# Forum > World of Warcraft > World of Warcraft Exploits >  Alliance to Horde Translation Guide

## SkinTicket

Ever wanted to hurl out insults to that pesky Horde who just stun-locked, then death-rayed you? Now you can!
The Project Azeroth wiki has a great page translating phrases in Common Language into Horde. For example, if you want to salute one of your homeys with some pimp speak, you would type out: "ss L t A A F!" ("My N**A!") Want to tell that drooling corpse how you really feel about her? "b d b ee oo d a p!" ("I love you!") will get you into her mausoleum. Insult a tauren? "ppp b d b jj!" ("Vile Yeti!")
A little creativity and this handy guide will bring you a long way to healing Azeroth's racial wounds.

----------


## Herleybob

does this work from horde to allie?

----------


## Orious

This belongs in Guides, not Exploits.

----------


## Dragonshadow

Cool...

I'll make a guide.

----------


## Truthiness

+1 mate, very nice start

----------


## Sahdrani

Isn't this against the EULA or the ToU?

Sahdrani

----------


## dracoboy7

> Ever wanted to hurl out insults to that pesky Horde who just stun-locked, then death-rayed you? Now you can!
> The Project Azeroth wiki has a great page translating phrases in Common Language into Horde. For example, if you want to salute one of your homeys with some pimp speak, you would type out: "ss L t A A F!" ("My NIGGA!") Want to tell that drooling corpse how you really feel about her? "b d b ee oo d a p!" ("I love you!") will get you into her mausoleum. Insult a tauren? "ppp b d b jj!" ("Vile Yeti!")
> A little creativity and this handy guide will bring you a long way to healing Azeroth's racial wounds.
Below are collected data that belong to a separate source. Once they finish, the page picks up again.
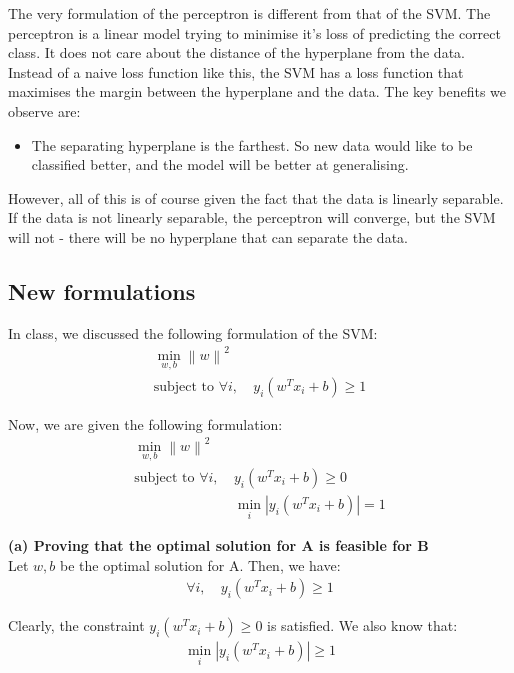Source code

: \documentclass[a4paper]{article}
\newcommand{\norm}[1]{\left\lVert#1\right\rVert}
\begin{document}
The very formulation of the perceptron is different from that of the SVM. The perceptron is a linear model trying to minimise it's loss of predicting the correct class. It does not care about the distance of the hyperplane from the data.\\

Instead of a naive loss function like this, the SVM has a loss function that maximises the margin between the hyperplane and the data. The key benefits we observe are:
\begin{itemize}
    \item The separating hyperplane is the farthest. So new data would like to be classified better, and the model will be better at generalising.
\end{itemize}

However, all of this is of course given the fact that the data is linearly separable. If the data is not linearly separable, the perceptron will converge, but the SVM will not - there will be no hyperplane that can separate the data.


\newpage

\subsection{New formulations}

In class, we discussed the following formulation of the SVM:
\begin{align*}
    \min_{w, b} \norm{w}^2&\\
    \text{subject to } \forall i, \ &y_i(w^T x_i + b) \geq 1
\end{align*}

Now, we are given the following formulation:
\begin{align*}
    \min_{w, b} \norm{w}^2&\\
    \text{subject to } \forall i, \ &y_i(w^T x_i + b) \geq 0\\
    &\min_i | y_i(w^T x_i + b) | = 1
\end{align*}

\textbf{(a) Proving that the optimal solution for A is feasible for B}\\

Let $w, b$ be the optimal solution for A. Then, we have:
\begin{align*}
    \forall i, \ &y_i(w^T x_i + b) \geq 1
\end{align*}

Clearly, the constraint $y_i (w^T x_i + b) \geq 0$ is satisfied. We also know that:
\begin{align*}
    \min_i | y_i(w^T x_i + b) | \geq 1
\end{align*}
\end{document}
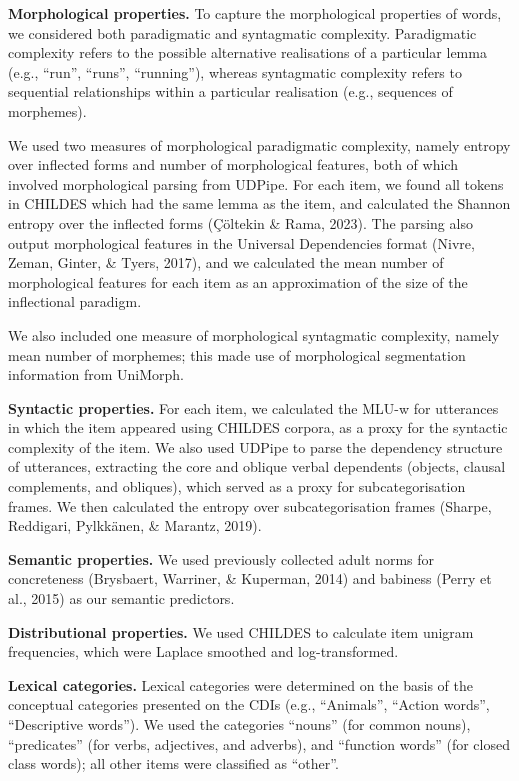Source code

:\documentclass[10pt, letterpaper]{article}
\begin{document}
\textbf{Morphological properties.} To capture the morphological
properties of words, we considered both paradigmatic and syntagmatic
complexity. Paradigmatic complexity refers to the possible alternative
realisations of a particular lemma (e.g., ``run'', ``runs'',
``running''), whereas syntagmatic complexity refers to sequential
relationships within a particular realisation (e.g., sequences of
morphemes).

We used two measures of morphological paradigmatic complexity, namely
entropy over inflected forms and number of morphological features, both
of which involved morphological parsing from UDPipe. For each item, we
found all tokens in CHILDES which had the same lemma as the item, and
calculated the Shannon entropy over the inflected forms (Çöltekin \&
Rama, 2023). The parsing also output morphological features in the
Universal Dependencies format (Nivre, Zeman, Ginter, \& Tyers, 2017),
and we calculated the mean number of morphological features for each
item as an approximation of the size of the inflectional paradigm.

We also included one measure of morphological syntagmatic complexity,
namely mean number of morphemes; this made use of morphological
segmentation information from UniMorph.

\textbf{Syntactic properties.} For each item, we calculated the MLU-w
for utterances in which the item appeared using CHILDES corpora, as a
proxy for the syntactic complexity of the item. We also used UDPipe to
parse the dependency structure of utterances, extracting the core and
oblique verbal dependents (objects, clausal complements, and obliques),
which served as a proxy for subcategorisation frames. We then calculated
the entropy over subcategorisation frames (Sharpe, Reddigari, Pylkkänen,
\& Marantz, 2019).

\textbf{Semantic properties.} We used previously collected adult norms
for concreteness (Brysbaert, Warriner, \& Kuperman, 2014) and babiness
(Perry et al., 2015) as our semantic predictors.

\textbf{Distributional properties.} We used CHILDES to calculate item
unigram frequencies, which were Laplace smoothed and log-transformed.

\textbf{Lexical categories.} Lexical categories were determined on the
basis of the conceptual categories presented on the CDIs (e.g.,
``Animals'', ``Action words'', ``Descriptive words''). We used the
categories ``nouns'' (for common nouns), ``predicates'' (for verbs,
adjectives, and adverbs), and ``function words'' (for closed class
words); all other items were classified as ``other''.
\end{document}
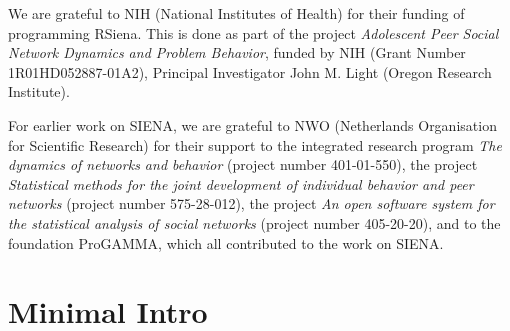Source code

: \documentclass[a4paper,fleqn,11pt]{article}
\newcommand{\+}{\, + \,}
\newcommand{\rs}{{\sf RSiena}}
\newcommand{\si}{{\sf SIENA}}
\begin{document}

We are grateful to NIH (National Institutes of Health)
for their funding of programming \rs.
This is done
as part of the project \emph{Adolescent Peer Social Network Dynamics
and Problem Behavior}, funded by NIH (Grant Number 1R01HD052887-01A2),
Principal Investigator John M. Light (Oregon Research Institute).

For earlier work on \si, we are grateful to NWO (Netherlands Organisation for
Scientific Research) for their support to the integrated research program
\emph{The dynamics of networks and behavior} (project number 401-01-550),
the project \emph{Statistical methods for the joint development of
individual behavior and peer networks} (project number 575-28-012),
the project \emph{An open software system for the statistical
analysis of social networks} (project number 405-20-20),
and to the foundation ProGAMMA,
which all contributed to the work on \si.

\newpage
\part{Minimal Intro}
\end{document}
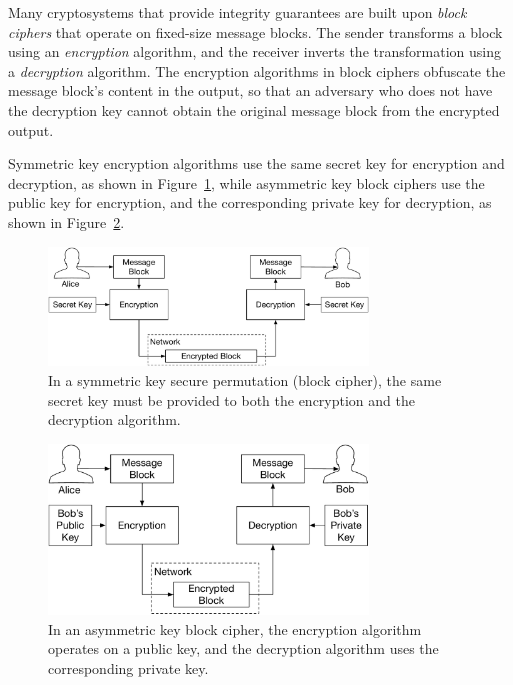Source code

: \label{sec:privacy_crypto}

Many cryptosystems that provide integrity guarantees are built upon
\textit{block ciphers} that operate on fixed-size message blocks. The sender
transforms a block using an \textit{encryption} algorithm, and the receiver
inverts the transformation using a \textit{decryption} algorithm. The
encryption algorithms in block ciphers obfuscate the message block's content in
the output, so that an adversary who does not have the decryption key cannot
obtain the original message block from the encrypted output.

Symmetric key encryption algorithms use the same secret key for encryption and
decryption, as shown in Figure~\ref{fig:symmetric_block_cipher}, while
asymmetric key block ciphers use the public key for encryption, and the
corresponding private key for decryption, as shown in
Figure~\ref{fig:asymmetric_block_cipher}.
\begin{figure}[hbt]
  \centering
  \includegraphics[width=85mm]{figures/symmetric_block_cipher.pdf}
  \caption{
    In a symmetric key secure permutation (block cipher), the same secret key
    must be provided to both the encryption and the decryption algorithm.
  }
  \label{fig:symmetric_block_cipher}
\end{figure}

\begin{figure}[hbt]
  \centering
  \includegraphics[width=85mm]{figures/asymmetric_block_cipher.pdf}
  \caption{
    In an asymmetric key block cipher, the encryption algorithm operates on a
    public key, and the decryption algorithm uses the corresponding private
    key.
  }
  \label{fig:asymmetric_block_cipher}
\end{figure}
this stuff has bean posted b4
the site is Project Azeroth - A World of Warcraft Translation Wiki
and (ss L t A A F) = me nigga y u would want 2 call your self a nigga is :eek3: an less u r 1 :EEK!:  (ss = me) (d a p = you)

----------


## ironshaman

any horde to alliance?

----------


## Orious

> Isn't this against the EULA or the ToU?
> 
> Sahdrani


Yes, it is and can get you banned if people report you.

----------


## Zokmag

o.O thats bad think if hordes report me when i say kek to them? lol

----------


## asi29

but isnt it possible to say it like this:
you type /e first and then you put there something you want to say like:

/e : how are you doing? 
or
/e : allys are noobs

----------


## iLLsen

This also works for horde if you are undead. Use Gutterspeak its translated nearly the same way as common.

----------


## Sallix

> but isnt it possible to say it like this:
> you type /e first and then you put there something you want to say like:
> 
> /e : how are you doing? 
> or
> /e : allys are noobs


that will just translate to <your name> makes some strange gestures (or something)

----------


## Slacker

> but isnt it possible to say it like this:
> you type /e first and then you put there something you want to say like:
> 
> /e : how are you doing? 
> or
> /e : allys are noobs


 
No it'll just say something like "(Name) is doing some weird movements" something. Don't remember, but it wont say "(Name) allys are noobs"

----------


## Remahlól

> ("My NIGGA!")


I'd remove this part. It can and perhaps will be seen as an offense.

----------


## SkinTicket

> I'd remove this part. It can and perhaps will be seen as an offense.


Done, My appologies

----------


## karlov

This works on alliance with common- on horde if you speak gutterspeak.
Thanks for showing them about it- yay taunts!

----------


## Orious

Or, go on a private server and be a gm lol.

----------


## kannex

there is also this:

-Common to Orcish (Alliance to Horde)
h i = y o
ss ee oo p = Me lo ve u
D a p Ee bb = You Lose
b ppp = evil
zz fff = never
Fff d Ss pp = Very Mean
Ss B ppp = Me Evil
D a p aa B ppp = Youre Evil
D a p aa Ss pp = Youre Mean

----------


## Jns20

OMG!! Its a copy of WoW: Alliance to Horde Translation Guide - Kotaku
Thats means you should not give him +rep him!! omg!

----------